§ What you should do: In the entries below, spot each line with the word "will" and copy it.
▬▬▬▬▬▬▬▬▬▬
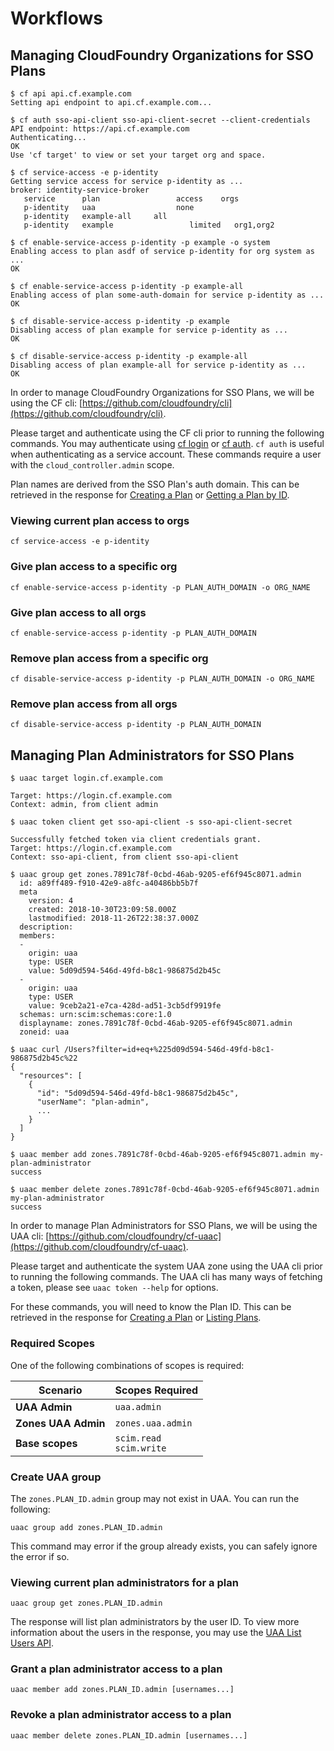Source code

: # Workflows

## Managing CloudFoundry Organizations for SSO Plans

```example
$ cf api api.cf.example.com
Setting api endpoint to api.cf.example.com...

$ cf auth sso-api-client sso-api-client-secret --client-credentials
API endpoint: https://api.cf.example.com
Authenticating...
OK
Use 'cf target' to view or set your target org and space.

$ cf service-access -e p-identity
Getting service access for service p-identity as ...
broker: identity-service-broker
   service      plan                 access    orgs
   p-identity   uaa                  none
   p-identity   example-all     all
   p-identity   example                 limited   org1,org2

$ cf enable-service-access p-identity -p example -o system
Enabling access to plan asdf of service p-identity for org system as ...
OK

$ cf enable-service-access p-identity -p example-all
Enabling access of plan some-auth-domain for service p-identity as ...
OK

$ cf disable-service-access p-identity -p example
Disabling access of plan example for service p-identity as ...
OK

$ cf disable-service-access p-identity -p example-all
Disabling access of plan example-all for service p-identity as ...
OK
```

In order to manage CloudFoundry Organizations for SSO Plans, we will be using
the CF cli: [https://github.com/cloudfoundry/cli](https://github.com/cloudfoundry/cli).

Please target and authenticate using the CF cli prior to running the following commands. You may authenticate using [cf login](http://cli.cloudfoundry.org/en-US/cf/login.html) or [cf auth](http://cli.cloudfoundry.org/en-US/cf/auth.html). `cf auth` is useful when authenticating as a service account.  These commands require a user with the `cloud_controller.admin` scope.

Plan names are derived from the SSO Plan's auth domain. This can be retrieved in the response for [Creating a Plan](#create-a-plan) or [Getting a Plan by ID](#get-a-plan-by-id).

### Viewing current plan access to orgs
`cf service-access -e p-identity`

### Give plan access to a specific org
`cf enable-service-access p-identity -p PLAN_AUTH_DOMAIN -o ORG_NAME`

### Give plan access to all orgs
`cf enable-service-access p-identity -p PLAN_AUTH_DOMAIN`

### Remove plan access from a specific org
`cf disable-service-access p-identity -p PLAN_AUTH_DOMAIN -o ORG_NAME`

### Remove plan access from all orgs
`cf disable-service-access p-identity -p PLAN_AUTH_DOMAIN`

## Managing Plan Administrators for SSO Plans

```example
$ uaac target login.cf.example.com

Target: https://login.cf.example.com
Context: admin, from client admin

$ uaac token client get sso-api-client -s sso-api-client-secret

Successfully fetched token via client credentials grant.
Target: https://login.cf.example.com
Context: sso-api-client, from client sso-api-client

$ uaac group get zones.7891c78f-0cbd-46ab-9205-ef6f945c8071.admin
  id: a89ff489-f910-42e9-a8fc-a40486bb5b7f
  meta
    version: 4
    created: 2018-10-30T23:09:58.000Z
    lastmodified: 2018-11-26T22:38:37.000Z
  description:
  members:
  -
    origin: uaa
    type: USER
    value: 5d09d594-546d-49fd-b8c1-986875d2b45c
  -
    origin: uaa
    type: USER
    value: 9ceb2a21-e7ca-428d-ad51-3cb5df9919fe
  schemas: urn:scim:schemas:core:1.0
  displayname: zones.7891c78f-0cbd-46ab-9205-ef6f945c8071.admin
  zoneid: uaa

$ uaac curl /Users?filter=id+eq+%225d09d594-546d-49fd-b8c1-986875d2b45c%22
{
  "resources": [
    {
      "id": "5d09d594-546d-49fd-b8c1-986875d2b45c",
      "userName": "plan-admin",
      ...
    }
  ]
}

$ uaac member add zones.7891c78f-0cbd-46ab-9205-ef6f945c8071.admin my-plan-administrator
success

$ uaac member delete zones.7891c78f-0cbd-46ab-9205-ef6f945c8071.admin my-plan-administrator
success
```

In order to manage Plan Administrators for SSO Plans, we will be using
the UAA cli: [https://github.com/cloudfoundry/cf-uaac](https://github.com/cloudfoundry/cf-uaac).

Please target and authenticate the system UAA zone using the UAA cli prior to running the following commands.
The UAA cli has many ways of fetching a token, please see `uaac token --help` for options.

For these commands, you will need to know the Plan ID.
This can be retrieved in the response for [Creating a Plan](#create-a-plan) or [Listing Plans](#list-all-plans).

### Required Scopes
One of the following combinations of scopes is required:

Scenario             | Scopes Required
-------------------- | -----
**UAA Admin**        | `uaa.admin`
**Zones UAA Admin**  | `zones.uaa.admin`
**Base scopes**      | `scim.read` <br> `scim.write`

### Create UAA group

The `zones.PLAN_ID.admin` group may not exist in UAA. You can run the following:

`uaac group add zones.PLAN_ID.admin`

This command may error if the group already exists, you can safely ignore the error if so.

### Viewing current plan administrators for a plan

`uaac group get zones.PLAN_ID.admin`

The response will list plan administrators by the user ID.
To view more information about the users in the response, you
may use the [UAA List Users API](https://docs.cloudfoundry.org/api/uaa).

### Grant a plan administrator access to a plan

`uaac member add zones.PLAN_ID.admin [usernames...]`


### Revoke a plan administrator access to a plan

`uaac member delete zones.PLAN_ID.admin [usernames...]`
▬▬▬▬▬▬▬▬▬▬
§ Written reply:
In order to manage CloudFoundry Organizations for SSO Plans, we will be using
In order to manage Plan Administrators for SSO Plans, we will be using
For these commands, you will need to know the Plan ID.
The response will list plan administrators by the user ID.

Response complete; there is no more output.